Handle very large group-based metadata annotations in ingest (SCP-3761) #221

jlchang · 2021-11-10T18:58:15Z

Metadata files may have group annotations with many unique values - they may have worth for analysis (or it's just easier for the study owner if they do not need to be removed from the analysis file). but >200 values has not proven to be useful for visualization, therefore, the values do not need to be stored in Mongo. This PR avoids loading to Mongo any group annotations in the metadata file that have >200 unique values.

To test, set your local instance "Ingest Pipeline Docker Image" configuration to use the following image:
gcr.io/broad-singlecellportal-staging/scp-ingest-jlc_skip_lg_grp_metadata:a72f76b

and upload the metadata file found at:
https://github.com/broadinstitute/scp-ingest-pipeline/blob/jlc_skip_lg_grp_metadata/tests/data/annotation/metadata/convention/lg_grp_metadata_to_skip.txt

In the Study details page the metadata 'barcodekey' is listed and has no values.

In the ingest email, barcodekey is listed as a entry but has no associated values in the listing:
barcodekey: group

This addresses SCP-3761

exactly 200 unique _is_ stored

eweitz

Good stuff!
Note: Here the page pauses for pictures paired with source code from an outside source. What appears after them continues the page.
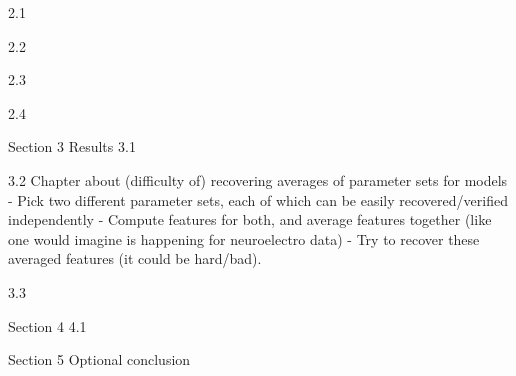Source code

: \documentclass[12pt,letterpaper]{report}
\begin{document}

2.1

2.2

2.3

2.4

Section 3
Results
3.1

3.2
Chapter about (difficulty of) recovering averages of parameter sets for models
- Pick two different parameter sets, each of which can be easily recovered/verified independently
- Compute features for both, and average features together (like one would imagine is happening for neuroelectro data)
- Try to recover these averaged features (it could be hard/bad).

3.3

Section 4
4.1

Section 5
Optional conclusion
{\singlespace

}


%
\renewcommand{\chaptername}{APPENDIX}
%

\end{document}
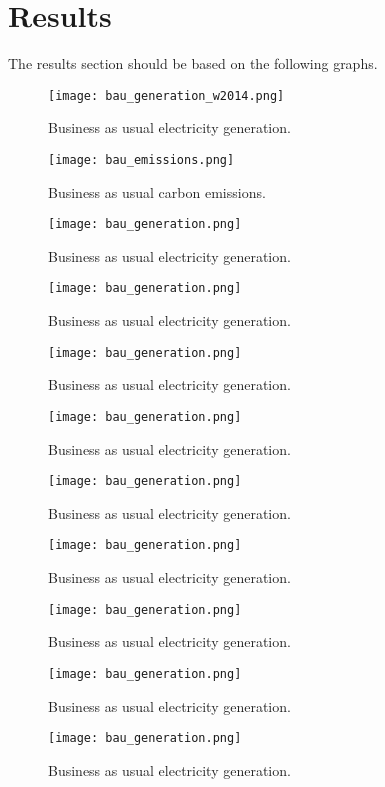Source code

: \section{Results}

The results section should be based on the following graphs.

\begin{figure}
	\texttt{[image: bau\_generation\_w2014.png]}
	\caption{Business as usual electricity generation.}
	\label{fig:bau_generation}
\end{figure}
\begin{figure}
	\texttt{[image: bau\_emissions.png]}
	\caption{Business as usual carbon emissions.}
	\label{fig:bau_emissions}
\end{figure}
\begin{figure}
	\texttt{[image: bau\_generation.png]}
	\caption{Business as usual electricity generation.}
	\label{fig:}
\end{figure}
\begin{figure}
	\texttt{[image: bau\_generation.png]}
	\caption{Business as usual electricity generation.}
	\label{fig:}
\end{figure}
\begin{figure}
	\texttt{[image: bau\_generation.png]}
	\caption{Business as usual electricity generation.}
	\label{fig:}
\end{figure}
\begin{figure}
	\texttt{[image: bau\_generation.png]}
	\caption{Business as usual electricity generation.}
	\label{fig:}
\end{figure}
\begin{figure}
	\texttt{[image: bau\_generation.png]}
	\caption{Business as usual electricity generation.}
	\label{fig:}
\end{figure}
\begin{figure}
	\texttt{[image: bau\_generation.png]}
	\caption{Business as usual electricity generation.}
	\label{fig:}
\end{figure}
\begin{figure}
	\texttt{[image: bau\_generation.png]}
	\caption{Business as usual electricity generation.}
	\label{fig:}
\end{figure}
\begin{figure}
	\texttt{[image: bau\_generation.png]}
	\caption{Business as usual electricity generation.}
	\label{fig:}
\end{figure}
\begin{figure}
	\texttt{[image: bau\_generation.png]}
	\caption{Business as usual electricity generation.}
	\label{fig:}
\end{figure}

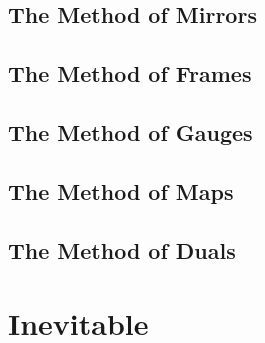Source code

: \documentclass{antiquebook}
\begin{document}
    \section{The Method of Mirrors}
    
    \section{The Method of Frames}
    
    \section{The Method of Gauges}
    
    \section{The Method of Maps}
    
    \section{The Method of Duals}


\chapter{Inevitable}
\end{document}
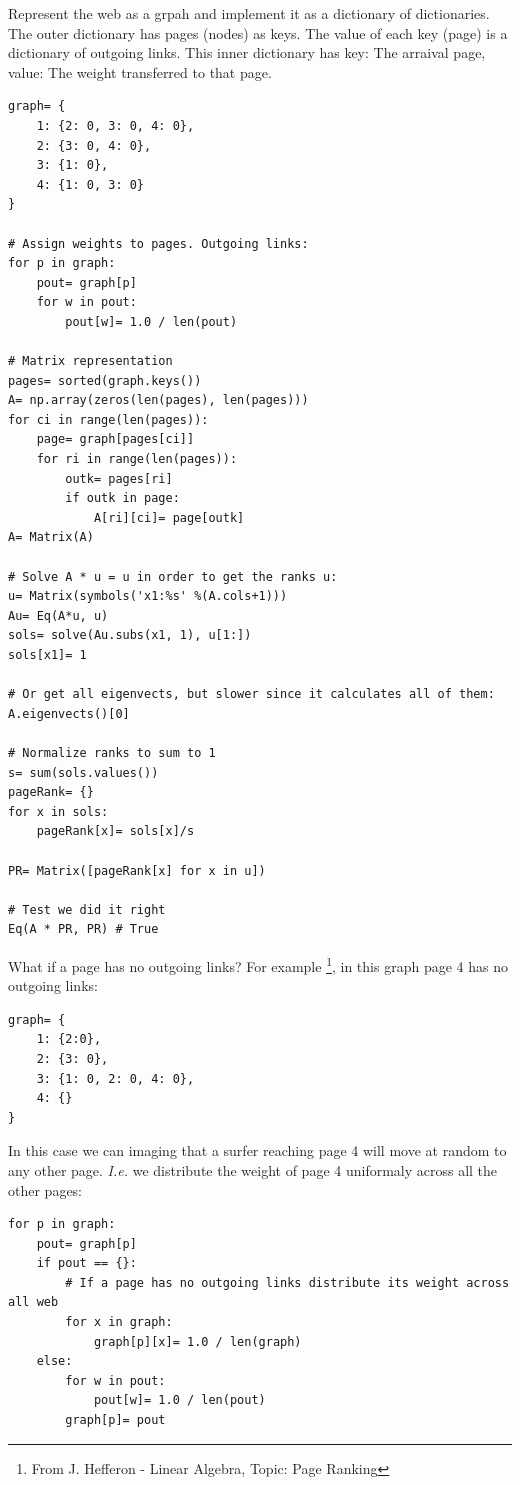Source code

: Represent the web as a grpah and implement it as a dictionary of dictionaries. The outer dictionary has pages
(nodes) as keys. The value of each key (page) is a dictionary of outgoing links.
This inner dictionary has key: The arraival page, value: The weight transferred to
that page.

\begin{verbatim}
graph= {
    1: {2: 0, 3: 0, 4: 0},
    2: {3: 0, 4: 0},
    3: {1: 0},
    4: {1: 0, 3: 0}
}

# Assign weights to pages. Outgoing links:
for p in graph:
    pout= graph[p]
    for w in pout:
        pout[w]= 1.0 / len(pout)

# Matrix representation
pages= sorted(graph.keys())
A= np.array(zeros(len(pages), len(pages)))
for ci in range(len(pages)):
    page= graph[pages[ci]]
    for ri in range(len(pages)):
        outk= pages[ri]
        if outk in page:
            A[ri][ci]= page[outk]
A= Matrix(A)

# Solve A * u = u in order to get the ranks u:
u= Matrix(symbols('x1:%s' %(A.cols+1)))
Au= Eq(A*u, u)
sols= solve(Au.subs(x1, 1), u[1:])
sols[x1]= 1

# Or get all eigenvects, but slower since it calculates all of them:
A.eigenvects()[0]

# Normalize ranks to sum to 1
s= sum(sols.values())
pageRank= {}
for x in sols:
    pageRank[x]= sols[x]/s

PR= Matrix([pageRank[x] for x in u])

# Test we did it right
Eq(A * PR, PR) # True

\end{verbatim}

What if a page has no outgoing links? For example
\footnote{From J. Hefferon - Linear Algebra, Topic: Page Ranking}, in this graph
page 4 has no outgoing links:

\begin{verbatim}
graph= {
    1: {2:0},
    2: {3: 0},
    3: {1: 0, 2: 0, 4: 0},
    4: {}
}
\end{verbatim}

In this case we can imaging that a surfer reaching page 4 will move at random to
any other page. \emph{I.e.} we distribute the weight of page 4 uniformaly across
all the other pages:

\begin{verbatim}
for p in graph:
    pout= graph[p]
    if pout == {}:
        # If a page has no outgoing links distribute its weight across all web 
        for x in graph:
            graph[p][x]= 1.0 / len(graph)
    else:
        for w in pout:
            pout[w]= 1.0 / len(pout)
        graph[p]= pout
\end{verbatim}

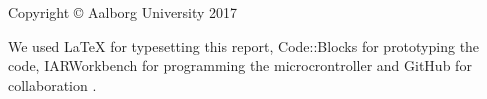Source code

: \thispagestyle{empty}
{\small
\strut\vfill %
\noindent Copyright \copyright{} Aalborg University 2017\par
\vspace{0.2cm}
\noindent We used \LaTeX \: for typesetting this report,
Code::Blocks for prototyping the code,
IARWorkbench for programming the microcrontroller and
GitHub for collaboration \cite{GitHub}.
}
\clearpage
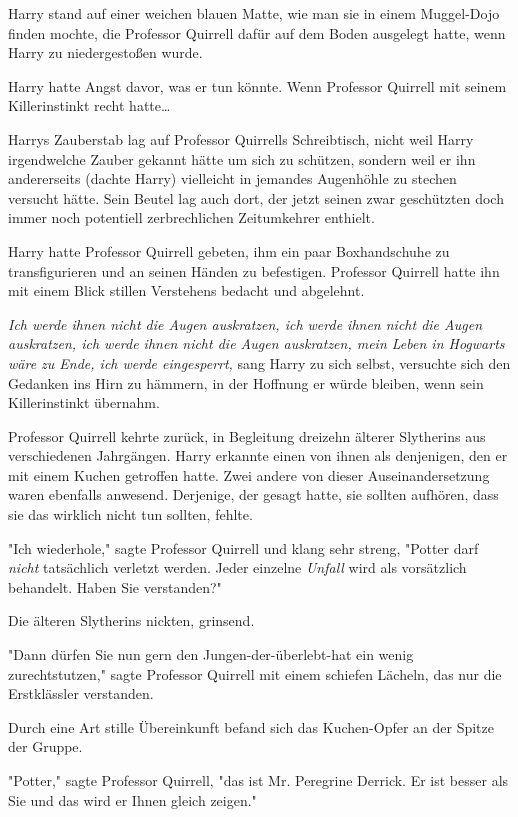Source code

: {Harry stand auf einer weichen blauen Matte, wie man sie in einem Muggel-Dojo finden mochte, die Professor Quirrell dafür auf dem Boden ausgelegt hatte, wenn Harry zu niedergestoßen wurde.

Harry hatte Angst davor, was er tun könnte. Wenn Professor Quirrell mit seinem Killerinstinkt recht hatte…

Harrys Zauberstab lag auf Professor Quirrells Schreibtisch, nicht weil Harry irgendwelche Zauber gekannt hätte um sich zu schützen, sondern weil er ihn andererseits (dachte Harry) vielleicht in jemandes Augenhöhle zu stechen versucht hätte. Sein Beutel lag auch dort, der jetzt seinen zwar geschützten doch immer noch potentiell zerbrechlichen Zeitumkehrer enthielt.

Harry hatte Professor Quirrell gebeten, ihm ein paar Boxhandschuhe zu transfigurieren und an seinen Händen zu befestigen. Professor Quirrell hatte ihn mit einem Blick stillen Verstehens bedacht und abgelehnt.

\emph{Ich werde ihnen nicht die Augen auskratzen, ich werde ihnen nicht die Augen auskratzen, ich werde ihnen nicht die Augen auskratzen, mein Leben in Hogwarts wäre zu Ende, ich werde eingesperrt,} sang Harry zu sich selbst, versuchte sich den Gedanken ins Hirn zu hämmern, in der Hoffnung er würde bleiben, wenn sein Killerinstinkt übernahm.

Professor Quirrell kehrte zurück, in Begleitung dreizehn älterer Slytherins aus verschiedenen Jahrgängen. Harry erkannte einen von ihnen als denjenigen, den er mit einem Kuchen getroffen hatte. Zwei andere von dieser Auseinandersetzung waren ebenfalls anwesend. Derjenige, der gesagt hatte, sie sollten aufhören, dass sie das wirklich nicht tun sollten, fehlte.

"Ich wiederhole," sagte Professor Quirrell und klang sehr streng, "Potter darf \emph{nicht} tatsächlich verletzt werden. Jeder einzelne \emph{Unfall} wird als vorsätzlich behandelt. Haben Sie verstanden?"

Die älteren Slytherins nickten, grinsend.

"Dann dürfen Sie nun gern den Jungen-der-überlebt-hat ein wenig zurechtstutzen," sagte Professor Quirrell mit einem schiefen Lächeln, das nur die Erstklässler verstanden.

Durch eine Art stille Übereinkunft befand sich das Kuchen-Opfer an der Spitze der Gruppe.

"Potter," sagte Professor Quirrell, "das ist Mr. Peregrine Derrick. Er ist besser als Sie und das wird er Ihnen gleich zeigen."

}

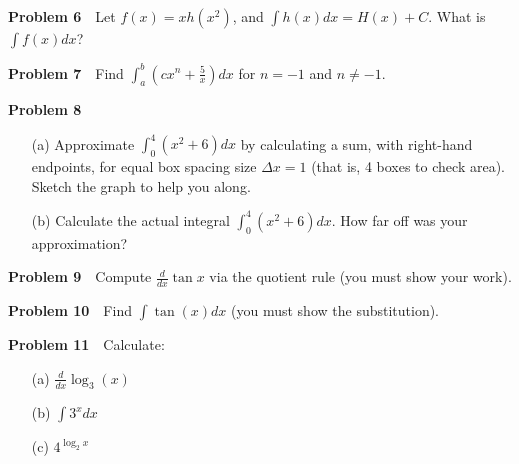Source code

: \documentclass[10pt]{article}
\begin{document}
\vspace{5mm}

\noindent\textbf{Problem 6} \,\, Let $f(x) = x h(x^2)$, and $\int h(x) dx = H(x) + C$. What is $\int f(x) dx$?

\vspace{5mm}

\noindent\textbf{Problem 7} \,\, Find $\int_a^b (c x^n + \frac{5}{x}) dx$ for $n=-1$ and $n \neq -1$.

\vspace{5mm}

\noindent\textbf{Problem 8} \,\, 
\begin{itemize}
\item[(a) ] Approximate $\int_{0}^{4} (x^2 + 6) dx$ by calculating a sum, with right-hand endpoints, for equal box spacing size $\Delta x = 1$ (that is, 4 boxes to check area). Sketch the graph to help you along. 
\item[(b) ] Calculate the actual integral $\int_{0}^{4} (x^2 + 6) dx$. How far off was your approximation?
\end{itemize}

\vspace{5mm}

\noindent\textbf{Problem 9} \,\, Compute $\frac{d}{dx} \tan x$ via the quotient rule (you must show your work).

\vspace{5mm}

\noindent\textbf{Problem 10} \,\, Find $\int \tan(x) dx$ (you must show the substitution). 

\vspace{5mm}

\noindent\textbf{Problem 11} \,\, Calculate:
\begin{itemize}
\item[(a) ] $\frac{d}{dx} \log_{3}(x)$
\item[(b) ] $\int 3^x dx$
\item[(c) ] $4^{\log_2 x}$
\end{itemize}
\end{document}
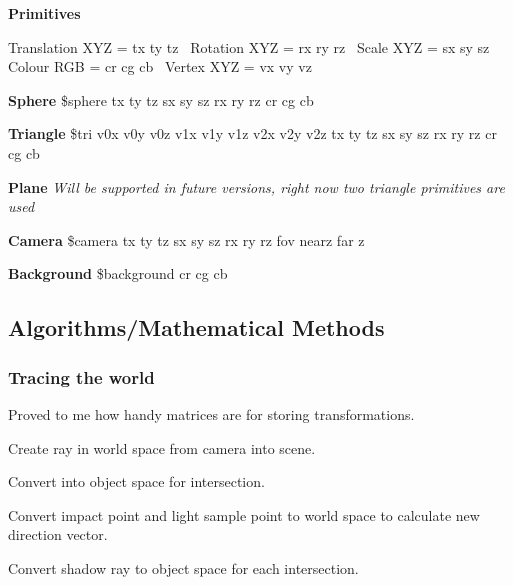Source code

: \begin{DoxyItemize}
\item {\bfseries Primitives}

Translation X\+Y\+Z = {\ttfamily tx ty tz}~\newline
 Rotation X\+Y\+Z = {\ttfamily rx ry rz}~\newline
 Scale X\+Y\+Z = {\ttfamily sx sy sz}~\newline
 Colour R\+G\+B = {\ttfamily cr cg cb}~\newline
 Vertex X\+Y\+Z = {\ttfamily vx vy vz}~\newline

\begin{DoxyItemize}
\item {\bfseries Sphere} {\ttfamily \$sphere tx ty tz sx sy sz rx ry rz cr cg cb}
\item {\bfseries Triangle} {\ttfamily \$tri v0x v0y v0z v1x v1y v1z v2x v2y v2z tx ty tz sx sy sz rx ry rz cr cg cb}
\item {\bfseries Plane} {\itshape Will be supported in future versions, right now two triangle primitives are used}
\end{DoxyItemize}
\item {\bfseries Camera} {\ttfamily \$camera tx ty tz sx sy sz rx ry rz fov nearz far z}
\item {\bfseries Background} {\ttfamily \$background cr cg cb}
\end{DoxyItemize}

\subsection*{Algorithms/\+Mathematical Methods}

\subsubsection*{Tracing the world}

Proved to me how handy matrices are for storing transformations.


\begin{DoxyEnumerate}
\item Create ray in world space from camera into scene.
\item Convert into object space for intersection.
\item Convert impact point and light sample point to world space to calculate new direction vector.
\item Convert shadow ray to object space for each intersection.
\end{DoxyEnumerate}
I note a trivial blocker regarding maintainability, and a few nits.

eweitz · 2021-11-12T21:11:18Z

ingest/cell_metadata.py

+            group = True if annot_type == "group" else False
+            # should not store annotations with >200 unique values for viz
+            # annot_header is the column of data, which includes name and type
+            # large is any annotation with more than 200 + 2 unique values
+            large = True if len(list(self.file[annot_header].unique())) > 202 else False


The True if... else False construct is redundant -- the result of the inner expression is itself a Boolean, and should simply be assigned as such.

Also, unpacking this to have a unique_values variable would help readability farther down.

Suggested change

group = True if annot_type == "group" else False

# should not store annotations with >200 unique values for viz

# annot_header is the column of data, which includes name and type

# large is any annotation with more than 200 + 2 unique values

large = True if len(list(self.file[annot_header].unique())) > 202 else False

group = annot_type == "group"

# should not store annotations with >200 unique values for viz

# annot_header is the column of data, which includes name and type

# large is any annotation with more than 200 + 2 unique values

unique_values = list(self.file[annot_header].unique())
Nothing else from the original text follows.